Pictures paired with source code
════
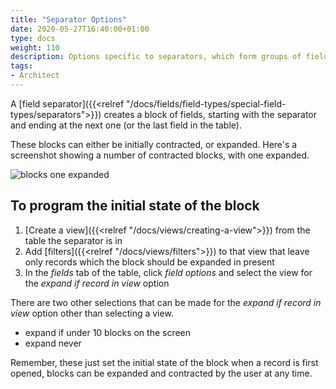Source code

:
 ```yaml
---
title: "Separator Options"
date: 2020-05-27T16:40:00+01:00
type: docs
weight: 110
description: Options specific to separators, which form groups of fields into blocks
tags:
- Architect
---
```

A [field separator]({{<relref "/docs/fields/field-types/special-field-types/separators">}}) creates a block of fields, starting with the separator and ending at the next one (or the last field in the table).

These blocks can either be initially contracted, or expanded. Here's a screenshot showing a number of contracted blocks, with one expanded.

![blocks one expanded](/blocks-one-expanded.png)

## To program the initial state of the block
1. [Create a view]({{<relref "/docs/views/creating-a-view">}}) from the table the separator is in
2. Add [filters]({{<relref "/docs/views/filters">}}) to that view that leave only records which the block should be expanded in present
3. In the _fields_ tab of the table, click _field options_ and select the view for the _expand if record in view_ option

There are two other selections that can be made for the _expand if record in view_ option other than selecting a view.
* expand if under 10 blocks on the screen
* expand never

Remember, these just set the initial state of the block when a record is first opened, blocks can be expanded and contracted by the user at any time.
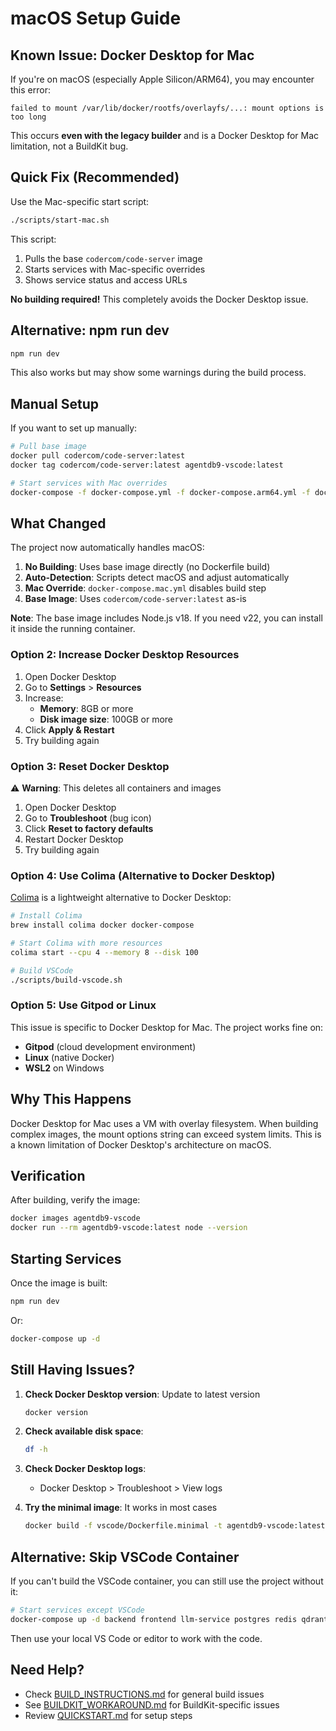 # macOS Setup Guide

## Known Issue: Docker Desktop for Mac

If you're on macOS (especially Apple Silicon/ARM64), you may encounter this error:

```
failed to mount /var/lib/docker/rootfs/overlayfs/...: mount options is too long
```

This occurs **even with the legacy builder** and is a Docker Desktop for Mac limitation, not a BuildKit bug.

## Quick Fix (Recommended)

Use the Mac-specific start script:

```bash
./scripts/start-mac.sh
```

This script:
1. Pulls the base `codercom/code-server` image
2. Starts services with Mac-specific overrides
3. Shows service status and access URLs

**No building required!** This completely avoids the Docker Desktop issue.

## Alternative: npm run dev

```bash
npm run dev
```

This also works but may show some warnings during the build process.

## Manual Setup

If you want to set up manually:

```bash
# Pull base image
docker pull codercom/code-server:latest
docker tag codercom/code-server:latest agentdb9-vscode:latest

# Start services with Mac overrides
docker-compose -f docker-compose.yml -f docker-compose.arm64.yml -f docker-compose.mac.yml up -d
```

## What Changed

The project now automatically handles macOS:

1. **No Building**: Uses base image directly (no Dockerfile build)
2. **Auto-Detection**: Scripts detect macOS and adjust automatically  
3. **Mac Override**: `docker-compose.mac.yml` disables build step
4. **Base Image**: Uses `codercom/code-server:latest` as-is

**Note**: The base image includes Node.js v18. If you need v22, you can install it inside the running container.

### Option 2: Increase Docker Desktop Resources

1. Open Docker Desktop
2. Go to **Settings** > **Resources**
3. Increase:
   - **Memory**: 8GB or more
   - **Disk image size**: 100GB or more
4. Click **Apply & Restart**
5. Try building again

### Option 3: Reset Docker Desktop

⚠️ **Warning**: This deletes all containers and images

1. Open Docker Desktop
2. Go to **Troubleshoot** (bug icon)
3. Click **Reset to factory defaults**
4. Restart Docker Desktop
5. Try building again

### Option 4: Use Colima (Alternative to Docker Desktop)

[Colima](https://github.com/abiosoft/colima) is a lightweight alternative to Docker Desktop:

```bash
# Install Colima
brew install colima docker docker-compose

# Start Colima with more resources
colima start --cpu 4 --memory 8 --disk 100

# Build VSCode
./scripts/build-vscode.sh
```

### Option 5: Use Gitpod or Linux

This issue is specific to Docker Desktop for Mac. The project works fine on:
- **Gitpod** (cloud development environment)
- **Linux** (native Docker)
- **WSL2** on Windows

## Why This Happens

Docker Desktop for Mac uses a VM with overlay filesystem. When building complex images, the mount options string can exceed system limits. This is a known limitation of Docker Desktop's architecture on macOS.

## Verification

After building, verify the image:

```bash
docker images agentdb9-vscode
docker run --rm agentdb9-vscode:latest node --version
```

## Starting Services

Once the image is built:

```bash
npm run dev
```

Or:

```bash
docker-compose up -d
```

## Still Having Issues?

1. **Check Docker Desktop version**: Update to latest version
   ```bash
   docker version
   ```

2. **Check available disk space**:
   ```bash
   df -h
   ```

3. **Check Docker Desktop logs**:
   - Docker Desktop > Troubleshoot > View logs

4. **Try the minimal image**: It works in most cases
   ```bash
   docker build -f vscode/Dockerfile.minimal -t agentdb9-vscode:latest vscode/
   ```

## Alternative: Skip VSCode Container

If you can't build the VSCode container, you can still use the project without it:

```bash
# Start services except VSCode
docker-compose up -d backend frontend llm-service postgres redis qdrant ollama
```

Then use your local VS Code or editor to work with the code.

## Need Help?

- Check [BUILD_INSTRUCTIONS.md](../BUILD_INSTRUCTIONS.md) for general build issues
- See [BUILDKIT_WORKAROUND.md](BUILDKIT_WORKAROUND.md) for BuildKit-specific issues
- Review [QUICKSTART.md](../QUICKSTART.md) for setup steps
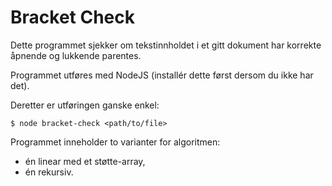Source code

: # Bracket Check

Dette programmet sjekker om tekstinnholdet i et gitt dokument har korrekte åpnende og lukkende parentes.

Programmet utføres med NodeJS (installér dette først dersom du ikke har det).

Deretter er utføringen ganske enkel:

```
$ node bracket-check <path/to/file>
```

Programmet inneholder to varianter for algoritmen: 
- én linear med et støtte-array,
- én rekursiv.
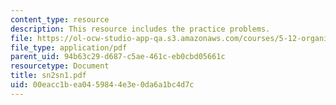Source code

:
 ```yaml
---
content_type: resource
description: This resource includes the practice problems.
file: https://ol-ocw-studio-app-qa.s3.amazonaws.com/courses/5-12-organic-chemistry-i-spring-2005/00eacc1bea0459844e3e0da6a1bc4d7c_sn2sn1.pdf
file_type: application/pdf
parent_uid: 94b63c29-d687-c5ae-461c-eb0cbd05661c
resourcetype: Document
title: sn2sn1.pdf
uid: 00eacc1b-ea04-5984-4e3e-0da6a1bc4d7c
---
```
════
WHAT YOU SHOULD DO
Only the lines from the start of the records above through the line containing "in the table)." should be returned, exactly and with both ends, please; the pictures stay out.

ANSWER AREA
Source code

:
 ```yaml
---
title: "Separator Options"
date: 2020-05-27T16:40:00+01:00
type: docs
weight: 110
description: Options specific to separators, which form groups of fields into blocks
tags:
- Architect
---
```

A [field separator]({{<relref "/docs/fields/field-types/special-field-types/separators">}}) creates a block of fields, starting with the separator and ending at the next one (or the last field in the table).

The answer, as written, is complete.